* [Problem to solve] Leave out any pictures and transcribe all other data below exactly.

[Extracted records]
= Beginning of Section =
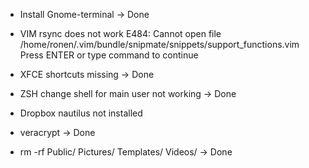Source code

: * Install Gnome-terminal  -> Done

* VIM rsync does not work
   E484: Cannot open file /home/ronen/.vim/bundle/snipmate/snippets/support_functions.vim
   Press ENTER or type command to continue

* XFCE shortcuts missing -> Done

* ZSH change shell for main user not working -> Done

* Dropbox nautilus not installed

* veracrypt -> Done

* rm -rf Public/ Pictures/ Templates/ Videos/ -> Done
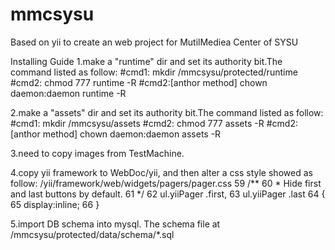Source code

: mmcsysu
=======

Based on yii to create an web project for MutilMediea Center of SYSU

Installing Guide
1.make a "runtime" dir and set its authority bit.The command listed as follow: 
#cmd1:  mkdir /mmcsysu/protected/runtime 
#cmd2:  chmod 777 runtime -R 
#cmd2:[anthor method] chown  daemon:daemon runtime -R

2.make a "assets" dir and set its authority bit.The command listed as follow: 
#cmd1:  mkdir /mmcsysu/assets 
#cmd2:  chmod 777 assets -R
#cmd2:[anthor method] chown  daemon:daemon assets -R

3.need to copy  images from TestMachine.


4.copy yii framework to WebDoc/yii, and then alter a css style showed as follow:
/yii/framework/web/widgets/pagers/pager.css
59 /**
60  * Hide first and last buttons by default.
61  */
62 ul.yiiPager .first,
63 ul.yiiPager .last
64 {
65         display:inline;
66 }

5.import DB schema into mysql.
The schema file at /mmcsysu/protected/data/schema/*.sql

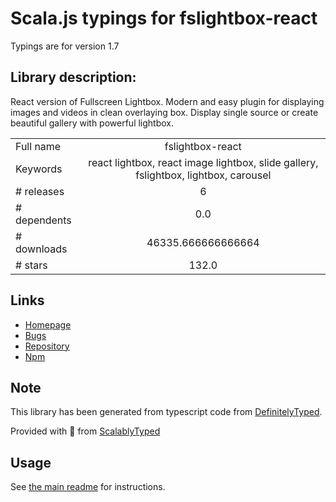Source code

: 
# Scala.js typings for fslightbox-react

Typings are for version 1.7

## Library description:
React version of Fullscreen Lightbox. Modern and easy plugin for displaying images and videos in clean overlaying box. Display single source or create beautiful gallery with powerful lightbox.

|                    |                 |
| ------------------ | :-------------: |
| Full name          | fslightbox-react |
| Keywords           | react lightbox, react image lightbox, slide gallery, fslightbox, lightbox, carousel |
| # releases         | 6 |
| # dependents       | 0.0 |
| # downloads        | 46335.666666666664 |
| # stars            | 132.0 |

## Links
- [Homepage](https://fslightbox.com/)
- [Bugs](https://github.com/banthagroup/fslightbox-react/issues)
- [Repository](https://github.com/banthagroup/fslightbox-react)
- [Npm](https://www.npmjs.com/package/fslightbox-react)
    


## Note
This library has been generated from typescript code from [DefinitelyTyped](https://definitelytyped.org).

Provided with :purple_heart: from [ScalablyTyped](https://github.com/oyvindberg/ScalablyTyped)

## Usage
See [the main readme](../../readme.md) for instructions.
= End of Section =
* [Task result]
Source code

: * Install Gnome-terminal  -> Done

* VIM rsync does not work
   E484: Cannot open file /home/ronen/.vim/bundle/snipmate/snippets/support_functions.vim
   Press ENTER or type command to continue

* XFCE shortcuts missing -> Done

* ZSH change shell for main user not working -> Done

* Dropbox nautilus not installed

* veracrypt -> Done

* rm -rf Public/ Pictures/ Templates/ Videos/ -> Done
Source code

: mmcsysu
=======

Based on yii to create an web project for MutilMediea Center of SYSU

Installing Guide
1.make a "runtime" dir and set its authority bit.The command listed as follow: 
#cmd1:  mkdir /mmcsysu/protected/runtime 
#cmd2:  chmod 777 runtime -R 
#cmd2:[anthor method] chown  daemon:daemon runtime -R

2.make a "assets" dir and set its authority bit.The command listed as follow: 
#cmd1:  mkdir /mmcsysu/assets 
#cmd2:  chmod 777 assets -R
#cmd2:[anthor method] chown  daemon:daemon assets -R

3.need to copy  images from TestMachine.


4.copy yii framework to WebDoc/yii, and then alter a css style showed as follow:
/yii/framework/web/widgets/pagers/pager.css
59 /**
60  * Hide first and last buttons by default.
61  */
62 ul.yiiPager .first,
63 ul.yiiPager .last
64 {
65         display:inline;
66 }

5.import DB schema into mysql.
The schema file at /mmcsysu/protected/data/schema/*.sql

Source code

: 
# Scala.js typings for fslightbox-react

Typings are for version 1.7

## Library description:
React version of Fullscreen Lightbox. Modern and easy plugin for displaying images and videos in clean overlaying box. Display single source or create beautiful gallery with powerful lightbox.

|                    |                 |
| ------------------ | :-------------: |
| Full name          | fslightbox-react |
| Keywords           | react lightbox, react image lightbox, slide gallery, fslightbox, lightbox, carousel |
| # releases         | 6 |
| # dependents       | 0.0 |
| # downloads        | 46335.666666666664 |
| # stars            | 132.0 |

## Links
- [Homepage](https://fslightbox.com/)
- [Bugs](https://github.com/banthagroup/fslightbox-react/issues)
- [Repository](https://github.com/banthagroup/fslightbox-react)
- [Npm](https://www.npmjs.com/package/fslightbox-react)
    


## Note
This library has been generated from typescript code from [DefinitelyTyped](https://definitelytyped.org).

Provided with :purple_heart: from [ScalablyTyped](https://github.com/oyvindberg/ScalablyTyped)

## Usage
See [the main readme](../../readme.md) for instructions.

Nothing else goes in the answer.